*** Provided records ***

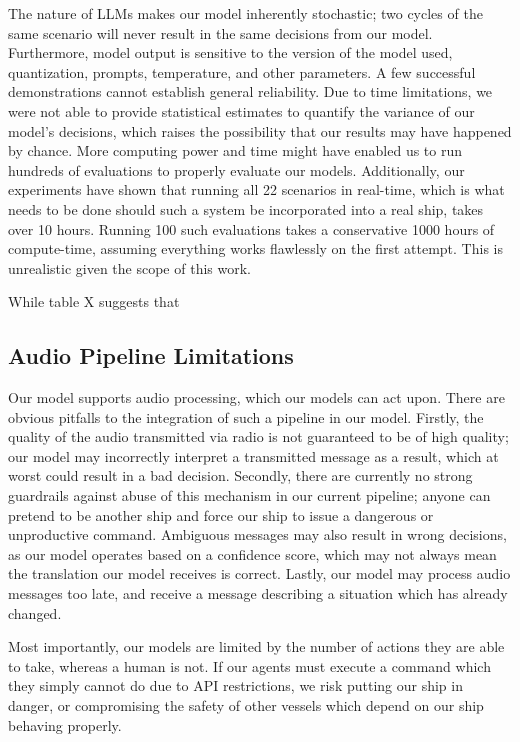 \documentclass[10pt]{reportMaster}
\begin{document}
The nature of LLMs makes our model inherently stochastic; two cycles of the same scenario will never result in the same decisions from our model. Furthermore, model output is sensitive to the version of the model used, quantization, prompts, temperature, and other parameters. A few successful demonstrations cannot establish general reliability. Due to time limitations, we were not able to provide statistical estimates to quantify the variance of our model's decisions, which raises the possibility that our results may have happened by chance. More computing power and time might have enabled us to run hundreds of evaluations to properly evaluate our models. Additionally, our experiments have shown that running all 22 scenarios in real-time, which is what needs to be done should such a system be incorporated into a real ship, takes over 10 hours. Running 100 such evaluations takes a conservative 1000 hours of compute-time, assuming everything works flawlessly on the first attempt. This is unrealistic given the scope of this work.

While table X suggests that 

\subsection{Audio Pipeline Limitations}

Our model supports audio processing, which our models can act upon. There are obvious pitfalls to the integration of such a pipeline in our model. Firstly, the quality of the audio transmitted via radio is not guaranteed to be of high quality; our model may incorrectly interpret a transmitted message as a result, which at worst could result in a bad decision. Secondly, there are currently no strong guardrails against abuse of this mechanism in our current pipeline; anyone can pretend to be another ship and force our ship to issue a dangerous or unproductive command. Ambiguous messages may also result in wrong decisions, as our model operates based on a confidence score, which may not always mean the translation our model receives is correct. Lastly, our model may process audio messages too late, and receive a message describing a situation which has already changed.

Most importantly, our models are limited by the number of actions they are able to take, whereas a human is not. If our agents must execute a command which they simply cannot do due to API restrictions, we risk putting our ship in danger, or compromising the safety of other vessels which depend on our ship behaving properly. 
\end{document}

***

■ **How to complete this task**: From the records above, copy each line where the word "that" can be found.

■ **Answer box**:
The nature of LLMs makes our model inherently stochastic; two cycles of the same scenario will never result in the same decisions from our model. Furthermore, model output is sensitive to the version of the model used, quantization, prompts, temperature, and other parameters. A few successful demonstrations cannot establish general reliability. Due to time limitations, we were not able to provide statistical estimates to quantify the variance of our model's decisions, which raises the possibility that our results may have happened by chance. More computing power and time might have enabled us to run hundreds of evaluations to properly evaluate our models. Additionally, our experiments have shown that running all 22 scenarios in real-time, which is what needs to be done should such a system be incorporated into a real ship, takes over 10 hours. Running 100 such evaluations takes a conservative 1000 hours of compute-time, assuming everything works flawlessly on the first attempt. This is unrealistic given the scope of this work.
While table X suggests that 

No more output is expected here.